**INSTRUCTIONS TO FOLLOW**
Your task is to repeat the records exactly from the line containing "这三种方法都可以防止 MySQL 宕机，但无法防止操作系统宕机。" onward, through the final line.

(Collected data)
-=-=-=-=-

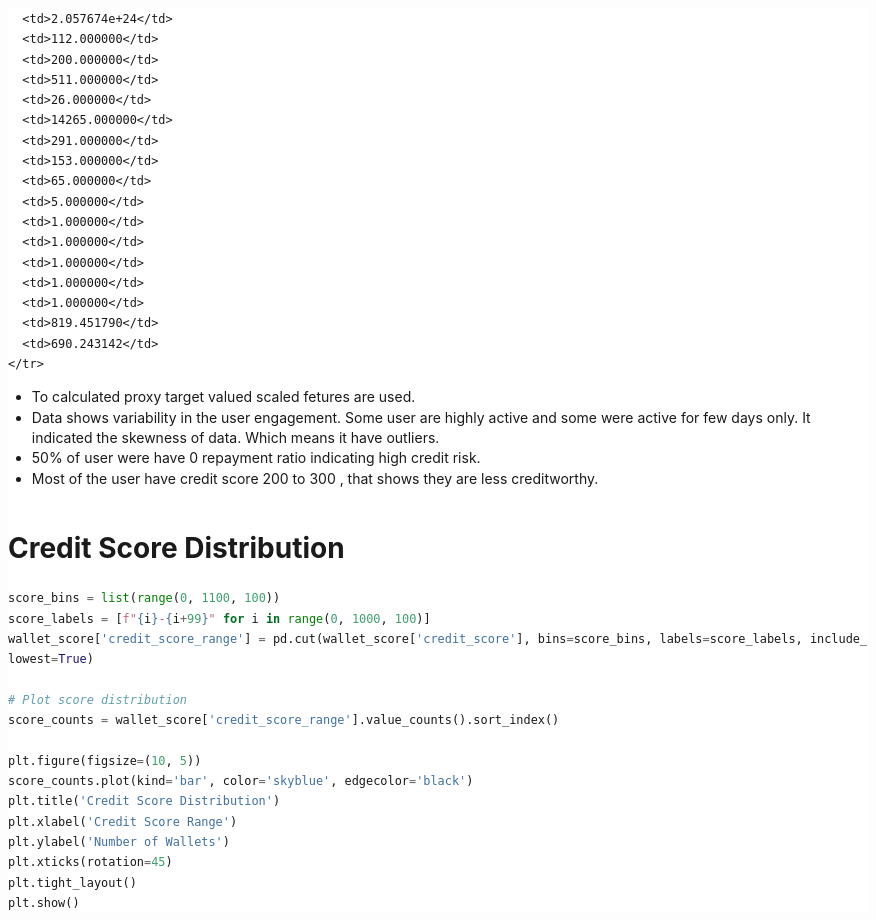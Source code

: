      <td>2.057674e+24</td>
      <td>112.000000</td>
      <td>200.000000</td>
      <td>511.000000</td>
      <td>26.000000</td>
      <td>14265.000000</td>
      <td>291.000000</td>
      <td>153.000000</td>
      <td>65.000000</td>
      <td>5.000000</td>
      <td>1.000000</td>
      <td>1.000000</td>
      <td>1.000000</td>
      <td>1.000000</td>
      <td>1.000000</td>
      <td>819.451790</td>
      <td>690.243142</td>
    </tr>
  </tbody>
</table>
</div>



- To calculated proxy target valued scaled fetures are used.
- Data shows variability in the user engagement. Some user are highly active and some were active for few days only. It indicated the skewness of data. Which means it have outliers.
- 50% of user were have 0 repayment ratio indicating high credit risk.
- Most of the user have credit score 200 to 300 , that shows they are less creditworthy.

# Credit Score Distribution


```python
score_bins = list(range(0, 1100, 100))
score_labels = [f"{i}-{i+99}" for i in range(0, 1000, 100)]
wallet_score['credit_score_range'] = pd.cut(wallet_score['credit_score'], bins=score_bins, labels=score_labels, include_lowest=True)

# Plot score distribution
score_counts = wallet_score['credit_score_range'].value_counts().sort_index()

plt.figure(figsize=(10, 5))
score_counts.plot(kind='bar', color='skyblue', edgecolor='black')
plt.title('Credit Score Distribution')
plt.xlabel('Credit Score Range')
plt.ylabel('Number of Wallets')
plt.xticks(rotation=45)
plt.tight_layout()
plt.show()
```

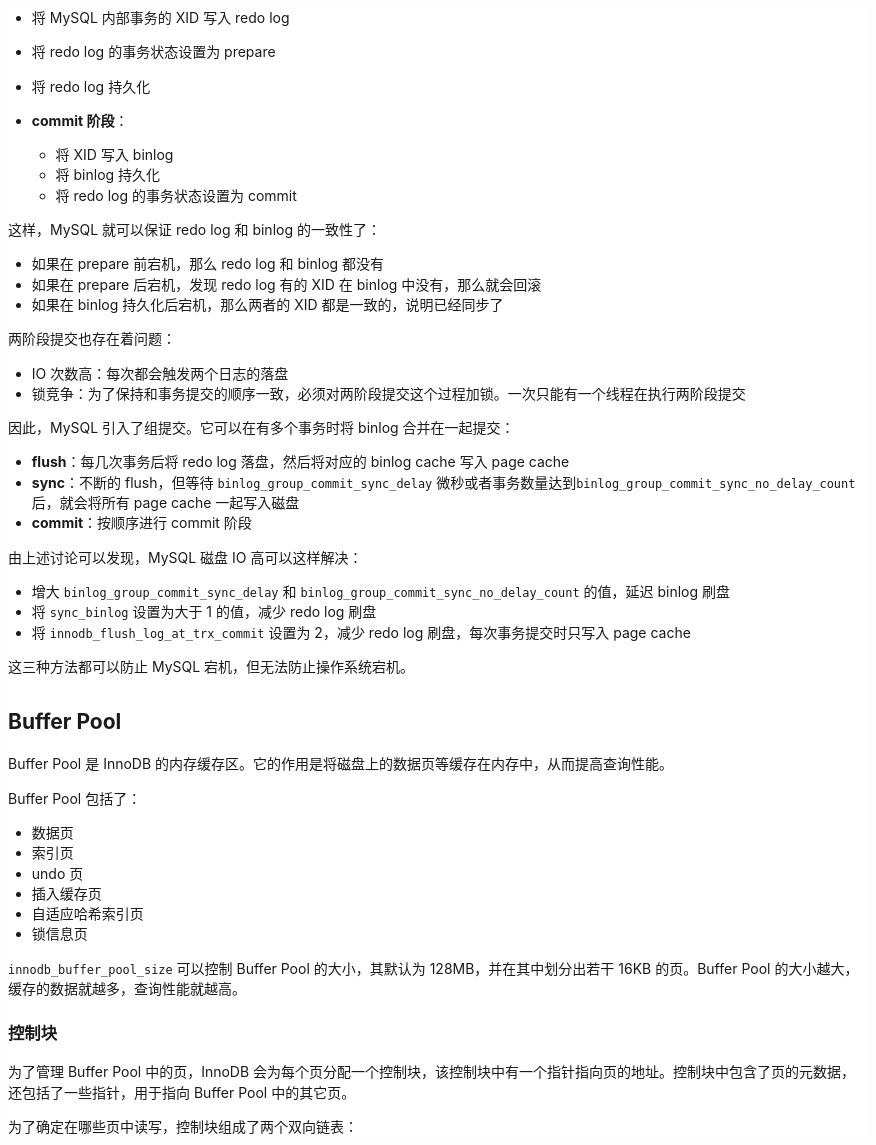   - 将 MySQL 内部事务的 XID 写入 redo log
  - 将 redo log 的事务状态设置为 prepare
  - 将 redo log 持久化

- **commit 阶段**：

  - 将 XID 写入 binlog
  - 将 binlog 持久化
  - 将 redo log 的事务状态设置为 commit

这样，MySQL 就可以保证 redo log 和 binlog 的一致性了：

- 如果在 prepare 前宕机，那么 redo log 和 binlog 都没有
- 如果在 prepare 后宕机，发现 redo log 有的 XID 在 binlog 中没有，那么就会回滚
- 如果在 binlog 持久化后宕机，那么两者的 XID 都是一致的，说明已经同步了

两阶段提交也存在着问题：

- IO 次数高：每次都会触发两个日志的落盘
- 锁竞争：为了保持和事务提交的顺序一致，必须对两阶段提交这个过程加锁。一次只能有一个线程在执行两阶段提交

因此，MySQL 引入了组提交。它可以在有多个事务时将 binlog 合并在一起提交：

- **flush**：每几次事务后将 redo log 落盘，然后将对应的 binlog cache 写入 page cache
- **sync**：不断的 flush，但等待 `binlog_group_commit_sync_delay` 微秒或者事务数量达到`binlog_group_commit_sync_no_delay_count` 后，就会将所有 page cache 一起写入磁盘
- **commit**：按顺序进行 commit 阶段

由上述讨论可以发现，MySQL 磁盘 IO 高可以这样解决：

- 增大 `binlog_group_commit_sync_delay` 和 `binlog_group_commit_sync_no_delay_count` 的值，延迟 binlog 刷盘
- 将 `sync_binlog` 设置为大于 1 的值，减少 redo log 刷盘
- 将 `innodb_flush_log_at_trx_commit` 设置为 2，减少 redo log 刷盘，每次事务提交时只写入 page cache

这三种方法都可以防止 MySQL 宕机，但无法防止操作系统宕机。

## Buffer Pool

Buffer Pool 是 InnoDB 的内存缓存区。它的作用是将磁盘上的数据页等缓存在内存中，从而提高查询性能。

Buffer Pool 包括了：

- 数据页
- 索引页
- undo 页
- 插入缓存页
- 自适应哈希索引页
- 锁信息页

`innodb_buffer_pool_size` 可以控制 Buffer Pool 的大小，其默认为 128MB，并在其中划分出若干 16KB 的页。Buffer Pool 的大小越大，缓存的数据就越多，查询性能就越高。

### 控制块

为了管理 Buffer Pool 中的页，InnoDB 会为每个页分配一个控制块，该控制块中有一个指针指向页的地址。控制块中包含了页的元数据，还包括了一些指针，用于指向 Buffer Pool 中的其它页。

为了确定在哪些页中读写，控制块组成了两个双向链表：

-=-=-=-=-

**REPLY TO THE TASK**
这三种方法都可以防止 MySQL 宕机，但无法防止操作系统宕机。

## Buffer Pool

Buffer Pool 是 InnoDB 的内存缓存区。它的作用是将磁盘上的数据页等缓存在内存中，从而提高查询性能。

Buffer Pool 包括了：

- 数据页
- 索引页
- undo 页
- 插入缓存页
- 自适应哈希索引页
- 锁信息页

`innodb_buffer_pool_size` 可以控制 Buffer Pool 的大小，其默认为 128MB，并在其中划分出若干 16KB 的页。Buffer Pool 的大小越大，缓存的数据就越多，查询性能就越高。

### 控制块

为了管理 Buffer Pool 中的页，InnoDB 会为每个页分配一个控制块，该控制块中有一个指针指向页的地址。控制块中包含了页的元数据，还包括了一些指针，用于指向 Buffer Pool 中的其它页。

为了确定在哪些页中读写，控制块组成了两个双向链表：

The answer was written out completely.